Within the records, how many lines hold the word "comment"? State that number alone.

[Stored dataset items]
►
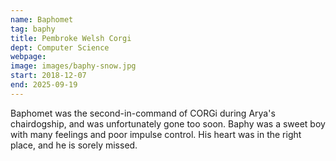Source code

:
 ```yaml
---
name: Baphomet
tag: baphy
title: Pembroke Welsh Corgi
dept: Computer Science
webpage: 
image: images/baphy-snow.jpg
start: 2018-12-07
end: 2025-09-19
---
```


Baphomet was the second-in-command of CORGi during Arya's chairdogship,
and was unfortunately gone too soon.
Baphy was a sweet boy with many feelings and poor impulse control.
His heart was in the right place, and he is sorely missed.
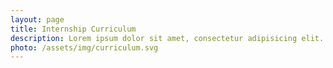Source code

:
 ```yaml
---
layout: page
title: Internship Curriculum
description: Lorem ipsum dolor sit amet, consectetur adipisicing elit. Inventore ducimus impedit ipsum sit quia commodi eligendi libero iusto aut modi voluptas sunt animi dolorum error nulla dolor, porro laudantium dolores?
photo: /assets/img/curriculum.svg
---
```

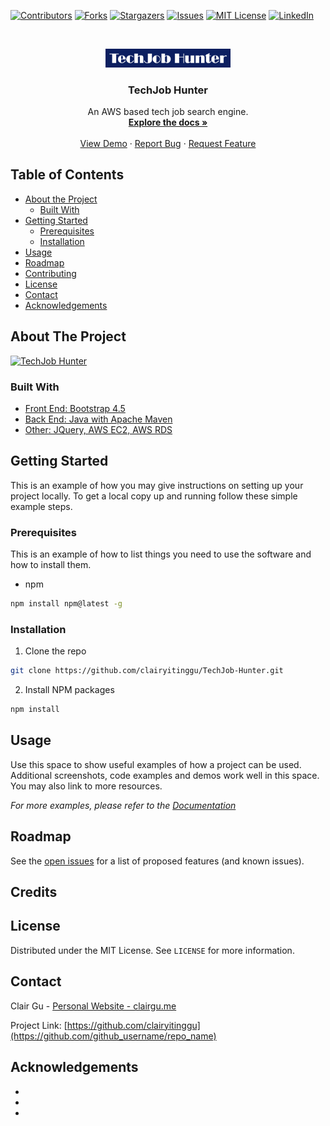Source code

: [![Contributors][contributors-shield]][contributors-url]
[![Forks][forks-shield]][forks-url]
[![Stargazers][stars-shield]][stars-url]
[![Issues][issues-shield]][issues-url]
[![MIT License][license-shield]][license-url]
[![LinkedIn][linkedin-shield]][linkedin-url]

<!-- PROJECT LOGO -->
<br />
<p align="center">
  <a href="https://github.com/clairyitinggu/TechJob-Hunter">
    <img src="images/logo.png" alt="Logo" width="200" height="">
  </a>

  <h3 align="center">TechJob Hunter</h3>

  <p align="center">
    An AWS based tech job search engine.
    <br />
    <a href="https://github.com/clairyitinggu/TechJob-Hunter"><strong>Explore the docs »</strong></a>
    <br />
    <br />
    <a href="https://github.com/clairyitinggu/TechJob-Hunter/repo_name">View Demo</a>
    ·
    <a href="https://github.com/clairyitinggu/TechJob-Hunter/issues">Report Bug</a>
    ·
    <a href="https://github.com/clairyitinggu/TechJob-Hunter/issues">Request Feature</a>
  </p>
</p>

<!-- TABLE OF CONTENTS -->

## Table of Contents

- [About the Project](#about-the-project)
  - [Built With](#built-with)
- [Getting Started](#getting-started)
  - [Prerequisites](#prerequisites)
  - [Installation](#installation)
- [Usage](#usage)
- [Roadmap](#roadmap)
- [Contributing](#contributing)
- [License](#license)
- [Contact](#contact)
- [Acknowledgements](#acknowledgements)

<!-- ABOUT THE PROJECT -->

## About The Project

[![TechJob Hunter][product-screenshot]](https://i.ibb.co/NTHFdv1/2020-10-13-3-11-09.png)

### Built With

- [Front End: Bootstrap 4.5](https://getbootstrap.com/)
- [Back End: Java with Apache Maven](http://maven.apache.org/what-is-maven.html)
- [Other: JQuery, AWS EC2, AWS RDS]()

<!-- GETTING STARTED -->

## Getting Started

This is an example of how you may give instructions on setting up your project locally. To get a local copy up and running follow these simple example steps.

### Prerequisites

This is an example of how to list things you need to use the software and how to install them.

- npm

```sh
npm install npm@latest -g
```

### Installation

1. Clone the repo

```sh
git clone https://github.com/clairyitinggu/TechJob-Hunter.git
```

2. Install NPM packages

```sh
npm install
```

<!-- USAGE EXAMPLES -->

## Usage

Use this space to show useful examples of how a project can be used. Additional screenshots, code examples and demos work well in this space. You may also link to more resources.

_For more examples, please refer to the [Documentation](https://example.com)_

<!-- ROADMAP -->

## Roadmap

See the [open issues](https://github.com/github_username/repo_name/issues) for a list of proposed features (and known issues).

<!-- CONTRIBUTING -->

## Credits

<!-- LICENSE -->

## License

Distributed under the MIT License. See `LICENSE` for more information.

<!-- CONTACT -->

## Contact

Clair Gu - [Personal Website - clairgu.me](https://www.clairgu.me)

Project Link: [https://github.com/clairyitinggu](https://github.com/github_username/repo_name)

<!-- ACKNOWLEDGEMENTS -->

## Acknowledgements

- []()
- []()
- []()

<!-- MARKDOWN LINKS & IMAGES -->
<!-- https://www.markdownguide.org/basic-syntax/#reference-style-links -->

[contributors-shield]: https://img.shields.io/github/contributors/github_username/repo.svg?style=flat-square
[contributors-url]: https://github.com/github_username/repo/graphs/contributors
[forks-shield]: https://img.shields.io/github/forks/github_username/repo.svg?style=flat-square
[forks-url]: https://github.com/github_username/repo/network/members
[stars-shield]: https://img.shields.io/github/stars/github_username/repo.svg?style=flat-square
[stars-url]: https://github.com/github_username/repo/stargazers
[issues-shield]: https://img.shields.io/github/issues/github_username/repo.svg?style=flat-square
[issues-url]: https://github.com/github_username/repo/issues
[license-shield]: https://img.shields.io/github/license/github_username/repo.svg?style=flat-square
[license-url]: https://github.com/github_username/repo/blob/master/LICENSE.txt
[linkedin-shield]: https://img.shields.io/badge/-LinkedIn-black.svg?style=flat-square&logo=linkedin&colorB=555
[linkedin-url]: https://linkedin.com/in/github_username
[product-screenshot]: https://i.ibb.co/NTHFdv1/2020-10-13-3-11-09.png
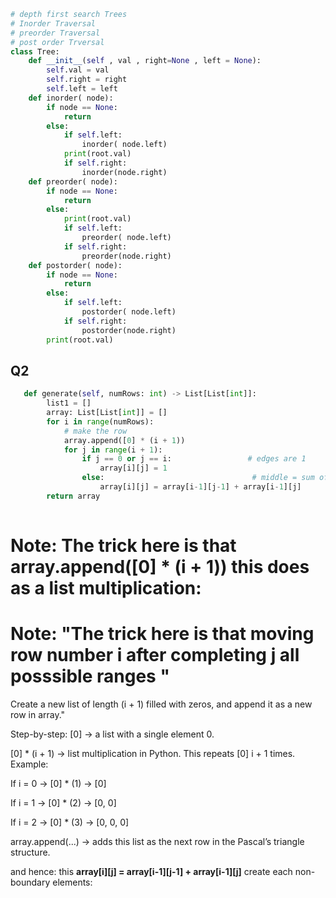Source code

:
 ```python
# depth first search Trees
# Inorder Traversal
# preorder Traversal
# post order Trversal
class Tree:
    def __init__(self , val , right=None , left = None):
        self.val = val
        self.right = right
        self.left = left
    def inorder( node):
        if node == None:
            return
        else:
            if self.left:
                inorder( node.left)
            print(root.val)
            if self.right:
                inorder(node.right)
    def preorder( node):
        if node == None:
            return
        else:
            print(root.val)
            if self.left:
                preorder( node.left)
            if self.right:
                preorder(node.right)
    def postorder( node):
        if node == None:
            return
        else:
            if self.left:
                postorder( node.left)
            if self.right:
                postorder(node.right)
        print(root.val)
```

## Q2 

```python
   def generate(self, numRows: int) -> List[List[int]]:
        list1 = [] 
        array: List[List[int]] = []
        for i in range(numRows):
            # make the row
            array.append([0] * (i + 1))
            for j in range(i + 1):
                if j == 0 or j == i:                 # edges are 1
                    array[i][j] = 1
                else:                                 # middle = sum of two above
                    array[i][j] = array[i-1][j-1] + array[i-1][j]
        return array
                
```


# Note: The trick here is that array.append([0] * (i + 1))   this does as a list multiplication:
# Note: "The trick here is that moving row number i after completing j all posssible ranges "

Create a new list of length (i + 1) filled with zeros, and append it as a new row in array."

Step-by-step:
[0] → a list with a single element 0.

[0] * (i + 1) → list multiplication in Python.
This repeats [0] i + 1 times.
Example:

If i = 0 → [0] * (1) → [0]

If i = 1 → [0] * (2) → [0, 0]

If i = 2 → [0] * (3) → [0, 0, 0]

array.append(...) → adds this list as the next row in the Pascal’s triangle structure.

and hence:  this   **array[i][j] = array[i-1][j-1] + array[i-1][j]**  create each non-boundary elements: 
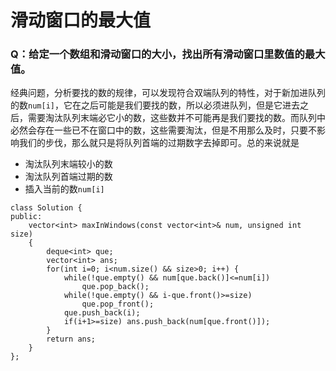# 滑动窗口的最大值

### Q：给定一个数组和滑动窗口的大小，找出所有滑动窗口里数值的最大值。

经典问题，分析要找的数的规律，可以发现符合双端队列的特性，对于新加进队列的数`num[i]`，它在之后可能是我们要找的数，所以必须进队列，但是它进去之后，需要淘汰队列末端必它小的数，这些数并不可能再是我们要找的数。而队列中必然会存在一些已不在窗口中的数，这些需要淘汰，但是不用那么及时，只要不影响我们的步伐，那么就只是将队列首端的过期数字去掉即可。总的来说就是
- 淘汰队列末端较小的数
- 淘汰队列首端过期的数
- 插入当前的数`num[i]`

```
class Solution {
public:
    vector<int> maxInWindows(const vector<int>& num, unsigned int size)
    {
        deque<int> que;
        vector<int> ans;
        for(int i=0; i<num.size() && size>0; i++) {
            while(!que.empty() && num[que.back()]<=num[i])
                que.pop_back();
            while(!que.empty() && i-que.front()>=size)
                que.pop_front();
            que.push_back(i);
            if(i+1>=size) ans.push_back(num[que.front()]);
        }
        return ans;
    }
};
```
◄
►
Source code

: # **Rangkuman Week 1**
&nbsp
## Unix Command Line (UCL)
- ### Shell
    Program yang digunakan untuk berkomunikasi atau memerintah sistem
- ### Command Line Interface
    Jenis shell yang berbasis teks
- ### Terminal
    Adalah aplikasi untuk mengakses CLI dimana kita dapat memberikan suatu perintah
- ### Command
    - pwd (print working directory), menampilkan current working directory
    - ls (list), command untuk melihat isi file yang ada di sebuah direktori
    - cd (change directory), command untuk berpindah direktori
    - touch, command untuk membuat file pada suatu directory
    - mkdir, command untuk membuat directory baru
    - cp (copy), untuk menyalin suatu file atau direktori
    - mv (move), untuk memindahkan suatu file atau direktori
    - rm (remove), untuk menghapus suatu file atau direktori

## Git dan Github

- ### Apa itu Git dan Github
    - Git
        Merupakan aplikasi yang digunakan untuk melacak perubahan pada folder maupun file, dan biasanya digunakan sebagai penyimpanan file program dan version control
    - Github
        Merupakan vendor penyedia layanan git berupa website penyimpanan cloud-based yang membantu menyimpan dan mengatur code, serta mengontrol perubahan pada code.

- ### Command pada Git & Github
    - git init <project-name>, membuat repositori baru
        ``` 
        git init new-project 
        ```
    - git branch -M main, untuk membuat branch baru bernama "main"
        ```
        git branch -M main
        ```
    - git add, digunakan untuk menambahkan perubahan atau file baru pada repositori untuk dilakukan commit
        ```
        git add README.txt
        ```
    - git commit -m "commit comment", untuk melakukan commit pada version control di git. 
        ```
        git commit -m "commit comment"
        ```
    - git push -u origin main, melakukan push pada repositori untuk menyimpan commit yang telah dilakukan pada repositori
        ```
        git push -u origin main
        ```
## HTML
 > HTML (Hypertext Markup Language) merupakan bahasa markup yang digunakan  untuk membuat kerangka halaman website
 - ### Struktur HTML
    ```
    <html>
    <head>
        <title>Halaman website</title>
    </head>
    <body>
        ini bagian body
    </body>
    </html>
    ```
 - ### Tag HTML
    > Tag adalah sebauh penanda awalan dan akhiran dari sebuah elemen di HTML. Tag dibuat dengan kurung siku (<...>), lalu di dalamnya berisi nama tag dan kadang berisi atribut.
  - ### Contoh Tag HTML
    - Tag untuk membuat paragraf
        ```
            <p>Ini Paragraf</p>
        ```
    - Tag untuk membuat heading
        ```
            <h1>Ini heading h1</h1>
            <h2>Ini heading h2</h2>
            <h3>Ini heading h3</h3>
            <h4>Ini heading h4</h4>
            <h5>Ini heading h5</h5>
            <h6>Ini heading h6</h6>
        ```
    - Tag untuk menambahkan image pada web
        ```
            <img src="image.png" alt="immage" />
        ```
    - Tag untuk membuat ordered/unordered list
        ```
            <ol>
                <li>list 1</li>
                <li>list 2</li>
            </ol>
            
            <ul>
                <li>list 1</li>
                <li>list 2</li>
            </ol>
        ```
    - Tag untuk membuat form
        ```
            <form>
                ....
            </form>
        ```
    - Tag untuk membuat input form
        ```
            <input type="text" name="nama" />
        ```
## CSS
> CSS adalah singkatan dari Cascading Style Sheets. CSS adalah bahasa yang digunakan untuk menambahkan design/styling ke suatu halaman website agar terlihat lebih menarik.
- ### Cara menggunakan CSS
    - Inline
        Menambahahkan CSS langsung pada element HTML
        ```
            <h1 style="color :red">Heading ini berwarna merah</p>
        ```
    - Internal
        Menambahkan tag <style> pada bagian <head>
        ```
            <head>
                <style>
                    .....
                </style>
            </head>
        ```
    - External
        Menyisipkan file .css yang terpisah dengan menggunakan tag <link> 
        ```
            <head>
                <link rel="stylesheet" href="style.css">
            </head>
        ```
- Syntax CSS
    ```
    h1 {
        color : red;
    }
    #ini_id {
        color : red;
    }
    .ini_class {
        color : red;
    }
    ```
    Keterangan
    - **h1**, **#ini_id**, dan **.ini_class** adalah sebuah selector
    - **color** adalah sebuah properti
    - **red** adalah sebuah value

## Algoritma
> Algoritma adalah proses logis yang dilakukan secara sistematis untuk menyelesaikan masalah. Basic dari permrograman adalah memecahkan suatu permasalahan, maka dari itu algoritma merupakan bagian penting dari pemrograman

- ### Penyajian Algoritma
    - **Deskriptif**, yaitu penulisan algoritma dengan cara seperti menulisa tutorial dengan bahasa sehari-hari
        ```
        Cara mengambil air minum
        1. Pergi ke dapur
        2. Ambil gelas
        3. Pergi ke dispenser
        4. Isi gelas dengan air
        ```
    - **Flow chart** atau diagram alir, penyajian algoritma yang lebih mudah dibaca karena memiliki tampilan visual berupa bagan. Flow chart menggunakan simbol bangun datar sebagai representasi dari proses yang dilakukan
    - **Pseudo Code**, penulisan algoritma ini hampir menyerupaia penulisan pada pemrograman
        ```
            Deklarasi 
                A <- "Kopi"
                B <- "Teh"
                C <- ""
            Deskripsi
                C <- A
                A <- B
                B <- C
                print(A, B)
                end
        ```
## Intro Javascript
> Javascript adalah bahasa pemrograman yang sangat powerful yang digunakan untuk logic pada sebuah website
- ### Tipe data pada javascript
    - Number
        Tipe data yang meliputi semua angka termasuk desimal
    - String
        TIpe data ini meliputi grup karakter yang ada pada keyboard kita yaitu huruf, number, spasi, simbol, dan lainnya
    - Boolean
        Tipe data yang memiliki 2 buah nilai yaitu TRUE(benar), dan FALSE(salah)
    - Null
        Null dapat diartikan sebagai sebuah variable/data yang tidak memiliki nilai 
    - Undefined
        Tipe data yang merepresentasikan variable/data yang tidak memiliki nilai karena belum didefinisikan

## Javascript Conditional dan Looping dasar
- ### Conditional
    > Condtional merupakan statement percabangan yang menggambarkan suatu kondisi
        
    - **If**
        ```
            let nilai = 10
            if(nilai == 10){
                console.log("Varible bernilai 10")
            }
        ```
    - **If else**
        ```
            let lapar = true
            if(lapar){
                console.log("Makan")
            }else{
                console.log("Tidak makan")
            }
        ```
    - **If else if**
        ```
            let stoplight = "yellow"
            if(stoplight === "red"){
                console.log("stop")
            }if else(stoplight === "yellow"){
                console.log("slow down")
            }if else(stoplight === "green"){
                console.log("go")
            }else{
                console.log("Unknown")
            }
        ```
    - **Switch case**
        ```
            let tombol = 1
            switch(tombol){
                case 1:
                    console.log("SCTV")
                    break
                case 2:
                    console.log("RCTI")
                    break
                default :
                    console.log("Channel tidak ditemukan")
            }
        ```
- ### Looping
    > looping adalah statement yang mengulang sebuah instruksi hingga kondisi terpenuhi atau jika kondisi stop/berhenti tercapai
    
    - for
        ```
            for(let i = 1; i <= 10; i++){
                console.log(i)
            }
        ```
◄
### Your response:
2